● What you need to do
Scan the data. Collect each line that contains the word "poszczególnych".
Segment Open
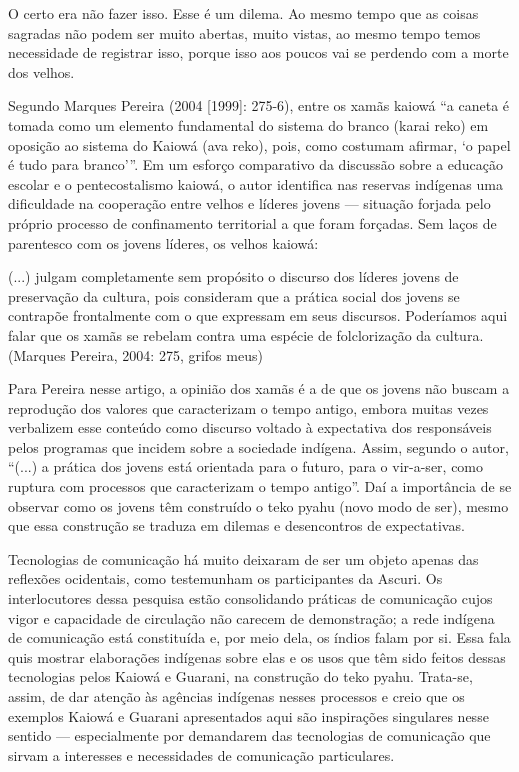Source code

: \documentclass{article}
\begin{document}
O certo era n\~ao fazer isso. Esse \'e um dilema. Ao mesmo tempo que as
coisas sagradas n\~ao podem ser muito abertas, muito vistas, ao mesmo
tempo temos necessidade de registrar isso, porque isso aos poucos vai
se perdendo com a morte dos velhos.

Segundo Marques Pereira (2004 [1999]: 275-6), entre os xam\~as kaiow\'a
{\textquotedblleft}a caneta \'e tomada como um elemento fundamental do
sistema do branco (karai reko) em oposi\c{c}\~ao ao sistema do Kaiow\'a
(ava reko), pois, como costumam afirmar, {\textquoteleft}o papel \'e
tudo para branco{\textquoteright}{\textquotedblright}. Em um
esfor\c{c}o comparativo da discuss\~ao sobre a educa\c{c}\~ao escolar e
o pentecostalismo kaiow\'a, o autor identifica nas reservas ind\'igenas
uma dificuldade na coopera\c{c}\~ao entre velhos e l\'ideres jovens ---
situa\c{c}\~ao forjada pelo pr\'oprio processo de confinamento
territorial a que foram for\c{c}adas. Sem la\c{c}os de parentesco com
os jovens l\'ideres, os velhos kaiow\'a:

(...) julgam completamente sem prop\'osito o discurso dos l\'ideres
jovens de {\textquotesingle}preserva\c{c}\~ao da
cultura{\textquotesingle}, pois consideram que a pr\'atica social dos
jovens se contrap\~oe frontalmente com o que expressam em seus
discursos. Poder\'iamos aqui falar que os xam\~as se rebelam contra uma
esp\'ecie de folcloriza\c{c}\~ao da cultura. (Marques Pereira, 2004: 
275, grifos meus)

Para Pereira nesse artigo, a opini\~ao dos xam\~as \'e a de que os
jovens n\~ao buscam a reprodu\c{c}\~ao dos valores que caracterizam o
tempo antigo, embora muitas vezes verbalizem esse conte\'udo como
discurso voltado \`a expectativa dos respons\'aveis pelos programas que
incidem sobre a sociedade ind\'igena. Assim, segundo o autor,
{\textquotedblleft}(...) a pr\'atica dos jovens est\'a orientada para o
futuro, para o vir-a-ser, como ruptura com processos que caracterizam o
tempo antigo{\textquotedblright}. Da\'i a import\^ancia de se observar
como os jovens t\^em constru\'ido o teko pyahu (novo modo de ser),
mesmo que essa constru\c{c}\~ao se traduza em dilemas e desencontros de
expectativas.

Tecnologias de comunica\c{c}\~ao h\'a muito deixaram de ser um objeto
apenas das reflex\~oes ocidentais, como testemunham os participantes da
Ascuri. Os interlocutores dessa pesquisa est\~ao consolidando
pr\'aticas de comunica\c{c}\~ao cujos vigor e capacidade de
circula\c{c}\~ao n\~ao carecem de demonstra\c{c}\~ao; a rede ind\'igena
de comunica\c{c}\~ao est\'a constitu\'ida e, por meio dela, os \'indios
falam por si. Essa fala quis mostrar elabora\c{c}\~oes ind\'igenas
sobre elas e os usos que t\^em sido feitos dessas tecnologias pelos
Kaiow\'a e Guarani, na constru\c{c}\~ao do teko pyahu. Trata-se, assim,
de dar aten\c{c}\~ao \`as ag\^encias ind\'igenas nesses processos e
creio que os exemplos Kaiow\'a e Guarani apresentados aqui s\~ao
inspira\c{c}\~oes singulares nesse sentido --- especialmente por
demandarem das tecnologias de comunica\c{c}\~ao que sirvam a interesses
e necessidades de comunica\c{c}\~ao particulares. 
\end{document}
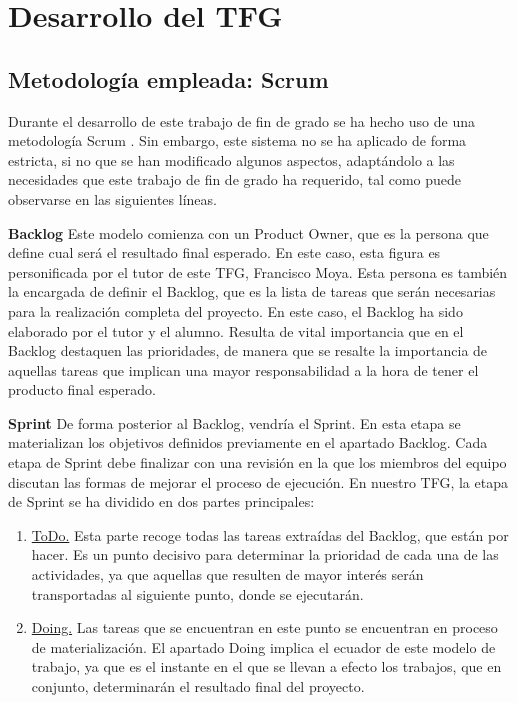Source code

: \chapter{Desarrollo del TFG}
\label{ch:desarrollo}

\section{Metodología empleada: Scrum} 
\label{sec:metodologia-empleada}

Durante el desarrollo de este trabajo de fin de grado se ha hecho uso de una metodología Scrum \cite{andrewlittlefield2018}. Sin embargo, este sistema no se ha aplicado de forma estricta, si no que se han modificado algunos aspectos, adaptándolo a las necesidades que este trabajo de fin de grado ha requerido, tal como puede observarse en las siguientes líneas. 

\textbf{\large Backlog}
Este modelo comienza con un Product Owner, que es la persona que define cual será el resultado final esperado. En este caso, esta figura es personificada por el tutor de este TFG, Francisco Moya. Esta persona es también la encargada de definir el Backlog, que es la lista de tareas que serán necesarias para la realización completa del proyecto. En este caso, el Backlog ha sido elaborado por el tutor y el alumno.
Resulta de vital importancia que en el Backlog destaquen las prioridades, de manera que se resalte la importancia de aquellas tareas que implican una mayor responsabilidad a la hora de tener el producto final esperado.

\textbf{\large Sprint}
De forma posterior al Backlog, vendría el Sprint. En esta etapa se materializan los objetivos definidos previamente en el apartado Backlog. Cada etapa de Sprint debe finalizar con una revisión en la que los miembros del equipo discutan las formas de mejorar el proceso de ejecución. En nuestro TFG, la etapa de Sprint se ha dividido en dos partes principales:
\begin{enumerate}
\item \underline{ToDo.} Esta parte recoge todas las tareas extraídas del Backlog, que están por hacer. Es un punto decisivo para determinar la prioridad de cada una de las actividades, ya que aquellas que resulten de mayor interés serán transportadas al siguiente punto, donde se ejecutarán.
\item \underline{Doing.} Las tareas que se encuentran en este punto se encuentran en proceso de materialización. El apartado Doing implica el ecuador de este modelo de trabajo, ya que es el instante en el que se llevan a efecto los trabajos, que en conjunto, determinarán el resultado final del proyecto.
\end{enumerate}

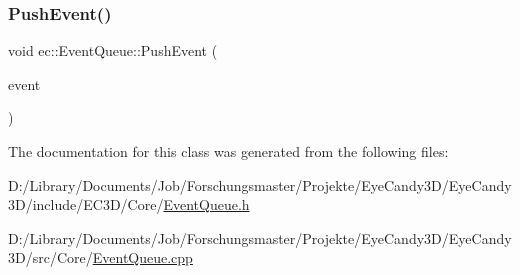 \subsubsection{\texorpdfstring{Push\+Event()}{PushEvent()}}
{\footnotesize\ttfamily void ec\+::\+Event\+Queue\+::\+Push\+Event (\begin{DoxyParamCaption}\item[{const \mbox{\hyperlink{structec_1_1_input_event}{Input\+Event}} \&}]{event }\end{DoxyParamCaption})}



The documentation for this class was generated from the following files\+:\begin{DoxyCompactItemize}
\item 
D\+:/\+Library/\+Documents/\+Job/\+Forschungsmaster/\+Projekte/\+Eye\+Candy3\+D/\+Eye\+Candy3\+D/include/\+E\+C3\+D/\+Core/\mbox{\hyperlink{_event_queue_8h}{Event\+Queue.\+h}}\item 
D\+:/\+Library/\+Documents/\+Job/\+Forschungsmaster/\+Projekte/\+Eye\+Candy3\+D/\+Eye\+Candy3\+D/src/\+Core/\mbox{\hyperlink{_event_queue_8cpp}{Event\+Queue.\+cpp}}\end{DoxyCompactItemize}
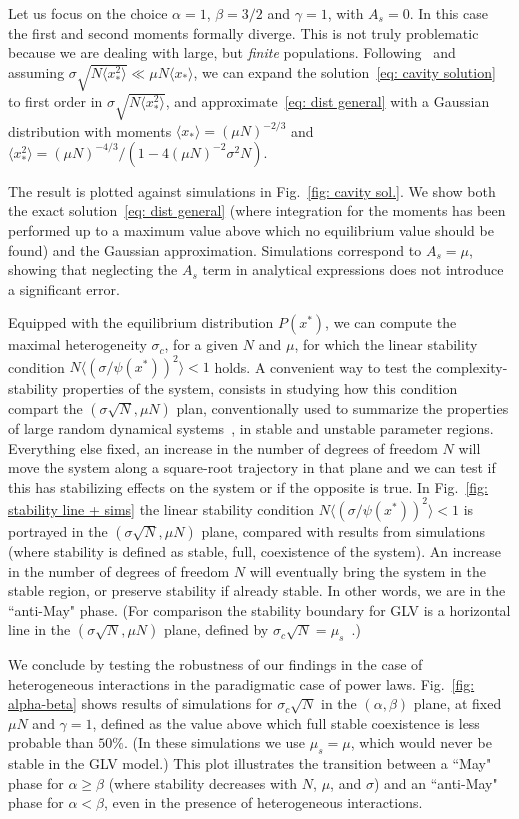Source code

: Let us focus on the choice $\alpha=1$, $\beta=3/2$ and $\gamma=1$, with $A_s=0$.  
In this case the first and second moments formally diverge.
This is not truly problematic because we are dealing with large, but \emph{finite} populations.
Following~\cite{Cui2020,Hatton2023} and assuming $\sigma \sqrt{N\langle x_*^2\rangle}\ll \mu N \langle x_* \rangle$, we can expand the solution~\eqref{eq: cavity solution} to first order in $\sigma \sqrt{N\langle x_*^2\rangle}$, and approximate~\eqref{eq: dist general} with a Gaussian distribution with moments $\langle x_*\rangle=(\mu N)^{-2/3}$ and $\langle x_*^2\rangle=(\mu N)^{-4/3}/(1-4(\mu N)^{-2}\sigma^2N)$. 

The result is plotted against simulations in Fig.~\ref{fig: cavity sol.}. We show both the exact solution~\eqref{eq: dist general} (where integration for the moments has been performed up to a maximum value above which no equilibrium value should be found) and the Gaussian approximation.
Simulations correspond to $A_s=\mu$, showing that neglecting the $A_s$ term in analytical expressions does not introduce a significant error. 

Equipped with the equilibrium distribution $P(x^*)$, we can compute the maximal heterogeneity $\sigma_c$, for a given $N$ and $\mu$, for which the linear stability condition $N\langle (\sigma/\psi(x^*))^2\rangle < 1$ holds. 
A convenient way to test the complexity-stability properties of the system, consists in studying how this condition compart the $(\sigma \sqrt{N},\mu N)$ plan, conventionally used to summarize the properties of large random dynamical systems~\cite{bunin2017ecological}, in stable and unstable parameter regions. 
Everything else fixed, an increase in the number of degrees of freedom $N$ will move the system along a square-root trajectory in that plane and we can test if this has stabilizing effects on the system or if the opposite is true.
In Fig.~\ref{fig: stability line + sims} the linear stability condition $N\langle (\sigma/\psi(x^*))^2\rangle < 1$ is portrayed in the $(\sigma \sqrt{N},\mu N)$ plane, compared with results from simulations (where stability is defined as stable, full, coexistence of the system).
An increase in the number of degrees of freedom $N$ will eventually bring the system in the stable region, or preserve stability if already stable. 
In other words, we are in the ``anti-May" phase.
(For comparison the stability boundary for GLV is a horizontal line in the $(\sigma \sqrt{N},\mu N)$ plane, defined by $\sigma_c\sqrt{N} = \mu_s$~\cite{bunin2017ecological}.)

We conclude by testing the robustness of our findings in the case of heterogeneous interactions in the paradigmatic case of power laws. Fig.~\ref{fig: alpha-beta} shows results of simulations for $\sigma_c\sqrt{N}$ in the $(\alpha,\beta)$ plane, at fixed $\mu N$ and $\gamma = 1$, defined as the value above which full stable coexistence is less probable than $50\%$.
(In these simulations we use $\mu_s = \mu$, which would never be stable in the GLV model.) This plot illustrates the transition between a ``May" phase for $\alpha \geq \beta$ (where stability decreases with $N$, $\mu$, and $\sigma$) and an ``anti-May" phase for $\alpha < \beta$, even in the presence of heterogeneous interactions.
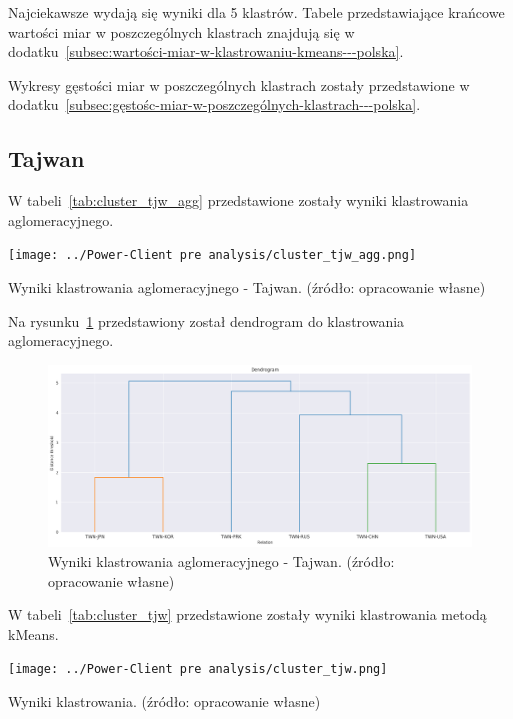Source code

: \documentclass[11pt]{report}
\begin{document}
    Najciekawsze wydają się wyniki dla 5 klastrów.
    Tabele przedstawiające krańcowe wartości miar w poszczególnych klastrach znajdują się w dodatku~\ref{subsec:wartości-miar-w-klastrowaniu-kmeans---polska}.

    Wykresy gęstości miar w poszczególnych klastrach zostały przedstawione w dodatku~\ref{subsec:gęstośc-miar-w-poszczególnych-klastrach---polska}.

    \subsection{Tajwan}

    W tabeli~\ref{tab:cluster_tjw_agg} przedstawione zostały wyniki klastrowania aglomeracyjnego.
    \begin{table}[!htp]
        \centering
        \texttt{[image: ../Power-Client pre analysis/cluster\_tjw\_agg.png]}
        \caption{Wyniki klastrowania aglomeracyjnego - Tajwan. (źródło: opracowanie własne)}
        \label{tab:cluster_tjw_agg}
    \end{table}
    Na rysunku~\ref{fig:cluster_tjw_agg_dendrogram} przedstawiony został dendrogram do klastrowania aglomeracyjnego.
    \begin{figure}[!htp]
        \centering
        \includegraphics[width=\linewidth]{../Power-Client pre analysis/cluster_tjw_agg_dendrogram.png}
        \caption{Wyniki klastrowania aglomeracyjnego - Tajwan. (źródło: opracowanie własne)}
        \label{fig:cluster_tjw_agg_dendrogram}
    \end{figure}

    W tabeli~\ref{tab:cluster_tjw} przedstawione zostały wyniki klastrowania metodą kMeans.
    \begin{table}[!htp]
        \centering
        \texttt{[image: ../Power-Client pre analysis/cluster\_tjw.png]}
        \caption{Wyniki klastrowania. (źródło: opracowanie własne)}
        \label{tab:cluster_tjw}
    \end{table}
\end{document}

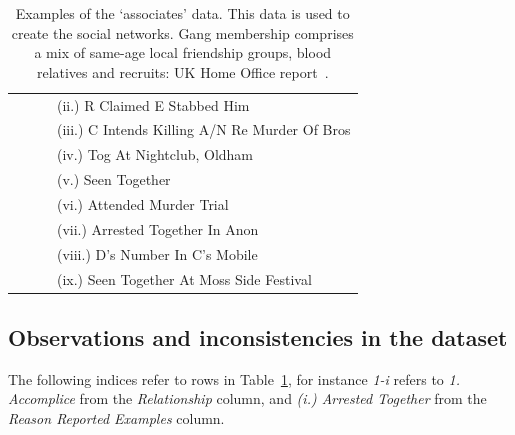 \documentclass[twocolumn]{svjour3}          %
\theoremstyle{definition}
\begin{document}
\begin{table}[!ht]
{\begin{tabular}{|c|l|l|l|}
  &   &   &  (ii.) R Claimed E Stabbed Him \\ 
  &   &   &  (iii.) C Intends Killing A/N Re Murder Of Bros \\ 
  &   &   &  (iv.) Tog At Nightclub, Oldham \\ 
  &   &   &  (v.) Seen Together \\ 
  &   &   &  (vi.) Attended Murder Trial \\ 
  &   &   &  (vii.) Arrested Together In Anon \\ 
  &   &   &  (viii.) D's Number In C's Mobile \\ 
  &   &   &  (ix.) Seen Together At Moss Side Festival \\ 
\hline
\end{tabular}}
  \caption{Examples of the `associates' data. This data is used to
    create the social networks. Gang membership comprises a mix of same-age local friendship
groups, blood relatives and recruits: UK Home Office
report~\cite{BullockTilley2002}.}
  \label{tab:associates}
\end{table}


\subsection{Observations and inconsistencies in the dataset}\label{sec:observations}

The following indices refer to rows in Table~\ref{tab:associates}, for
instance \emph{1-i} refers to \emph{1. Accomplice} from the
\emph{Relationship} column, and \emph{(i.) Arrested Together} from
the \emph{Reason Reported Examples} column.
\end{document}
Segment Closed
● Response area
    Tabele przedstawiające krańcowe wartości miar w poszczególnych klastrach znajdują się w dodatku~\ref{subsec:wartości-miar-w-klastrowaniu-kmeans---polska}.
    Wykresy gęstości miar w poszczególnych klastrach zostały przedstawione w dodatku~\ref{subsec:gęstośc-miar-w-poszczególnych-klastrach---polska}.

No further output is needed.